§ **Exercise data**
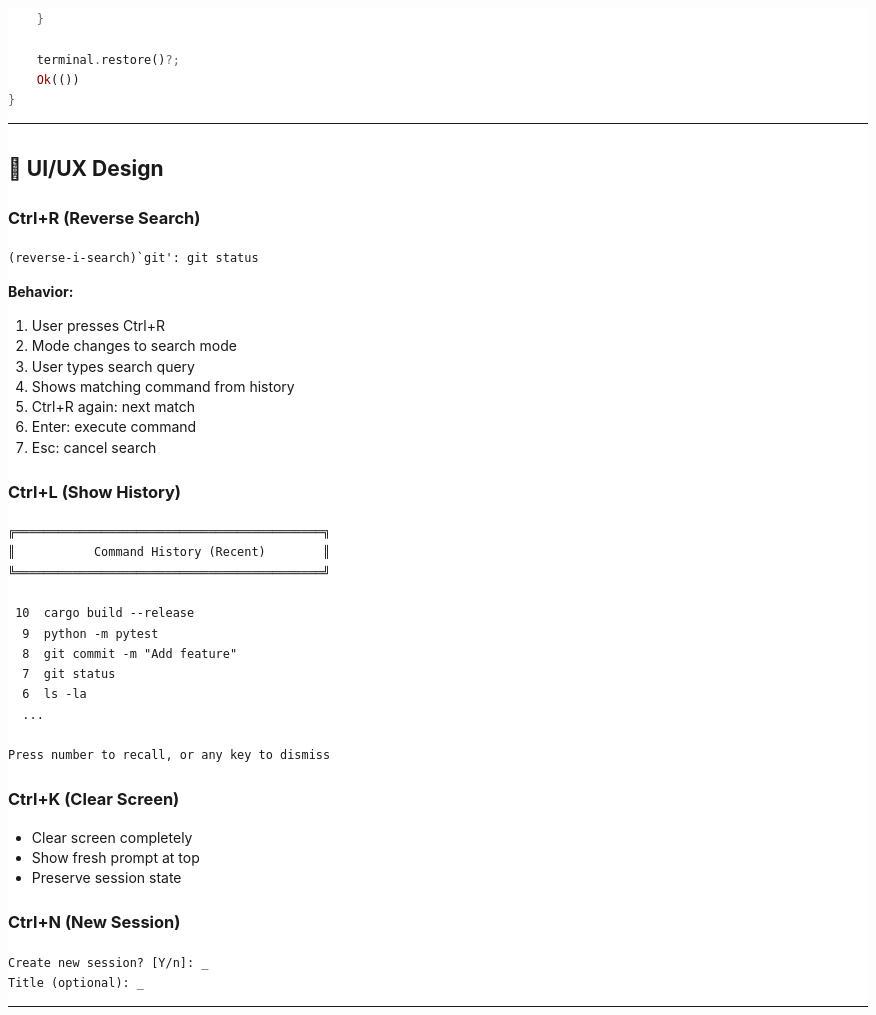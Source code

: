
 ```rust
    }
    
    terminal.restore()?;
    Ok(())
}
```

---

## 🎨 UI/UX Design

### Ctrl+R (Reverse Search)

```
(reverse-i-search)`git': git status
```

**Behavior:**
1. User presses Ctrl+R
2. Mode changes to search mode
3. User types search query
4. Shows matching command from history
5. Ctrl+R again: next match
6. Enter: execute command
7. Esc: cancel search

### Ctrl+L (Show History)

```
╔═══════════════════════════════════════════╗
║           Command History (Recent)        ║
╚═══════════════════════════════════════════╝

 10  cargo build --release
  9  python -m pytest
  8  git commit -m "Add feature"
  7  git status
  6  ls -la
  ...

Press number to recall, or any key to dismiss
```

### Ctrl+K (Clear Screen)

- Clear screen completely
- Show fresh prompt at top
- Preserve session state

### Ctrl+N (New Session)

```
Create new session? [Y/n]: _
Title (optional): _
```

---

§ **Aim of the exercise**
The material above should be returned exactly, without pictures.

§ **Output**
Source code

:
 ```rust
    }
    
    terminal.restore()?;
    Ok(())
}
```

---

## 🎨 UI/UX Design

### Ctrl+R (Reverse Search)

```
(reverse-i-search)`git': git status
```

**Behavior:**
1. User presses Ctrl+R
2. Mode changes to search mode
3. User types search query
4. Shows matching command from history
5. Ctrl+R again: next match
6. Enter: execute command
7. Esc: cancel search

### Ctrl+L (Show History)

```
╔═══════════════════════════════════════════╗
║           Command History (Recent)        ║
╚═══════════════════════════════════════════╝

 10  cargo build --release
  9  python -m pytest
  8  git commit -m "Add feature"
  7  git status
  6  ls -la
  ...

Press number to recall, or any key to dismiss
```

### Ctrl+K (Clear Screen)

- Clear screen completely
- Show fresh prompt at top
- Preserve session state

### Ctrl+N (New Session)

```
Create new session? [Y/n]: _
Title (optional): _
```

---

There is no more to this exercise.